Sunny days, cooler nights…

The mid-term break here at the Aegean Center on Paros has drawn to a close.  The first day of the rest of the session begins tomorrow with our Monday morning meeting, and back to work we go.  As usual, most of the students went traveling, as they should, and many came back in time to knuckle down and get back into the swing of things before the final push begins: 31 days until the student exhibit and I, for one, have not done enough.  Granted, I have been shooting a lot of film and developing it, but my digital projects have slowed and I haven’t been printing as much as I should.  I am not worried, however, as I know what and how much I can do and how to accomplish these tasks, but the newer students are just now acclimating to the idea that they are here to work as well as explore.  First the push, then the crunch and before anyone knows it, it is time to say ‘farewell’ to Paros, unless they are lucky enough to return in the spring, a session that breathes at a different rate then the fall.

As I write this dispatch from Pebble’s Jazz Bar, overlooking the quiet bay of Paroikia, in America the election for the President slouches  towards the the doorsteps of millions, like a wary and red-eyed dog begging for greasy scraps. On Tuesday evening the tally will reveal the overall tenor for the next four years of that country’s leadership and how this beast will be fed.  Of course, this election will effect the whole world.  If Obama wins, I hope he will have a chance to do more than just clean up his predecessor’s terrible messes.  If Romney is chosen to succeed, I fear the world will see what kind of mess can be created by a man with a parochial world view, a medieval stance on civil rights, freedom of speech and a religious background that I, for one, must call cultish at best.  I imagine the worst.  For a good idea of what this could mean, please feel free to read ‘The Handmaid’s Tale’ by Margaret Atwood.  To think that a military theocracy is impossible for the United States in this age is to bury your head in the sand.

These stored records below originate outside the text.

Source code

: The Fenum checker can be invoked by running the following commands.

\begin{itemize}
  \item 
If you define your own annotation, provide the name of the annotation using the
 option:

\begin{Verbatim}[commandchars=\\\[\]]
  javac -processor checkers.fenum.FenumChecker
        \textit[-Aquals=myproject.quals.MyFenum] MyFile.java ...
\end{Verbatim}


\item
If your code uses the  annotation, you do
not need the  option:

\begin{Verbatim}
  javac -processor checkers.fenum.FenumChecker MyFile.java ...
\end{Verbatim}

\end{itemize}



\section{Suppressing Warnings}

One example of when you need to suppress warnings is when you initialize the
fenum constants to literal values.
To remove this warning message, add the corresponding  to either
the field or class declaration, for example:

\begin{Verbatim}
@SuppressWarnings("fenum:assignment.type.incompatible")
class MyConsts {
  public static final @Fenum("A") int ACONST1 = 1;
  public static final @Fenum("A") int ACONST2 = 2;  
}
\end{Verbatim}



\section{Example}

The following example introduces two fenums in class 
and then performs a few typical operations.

The days have been warm and sunny.  There has been a shift in the breeze, from south to north, resulting in clearer skies and cooler nights.  I am hoping for more rain this week.  As the temperature slowly drops this becomes more likely, but the weather report doesn’t list this as a possibility.  More good news along with the weather is that the water in the darkroom has dropped to a lovely 21C.  This makes my life easier: small mercies for a possible bleak future.  I hope Yeats is wrong but poets seldom are.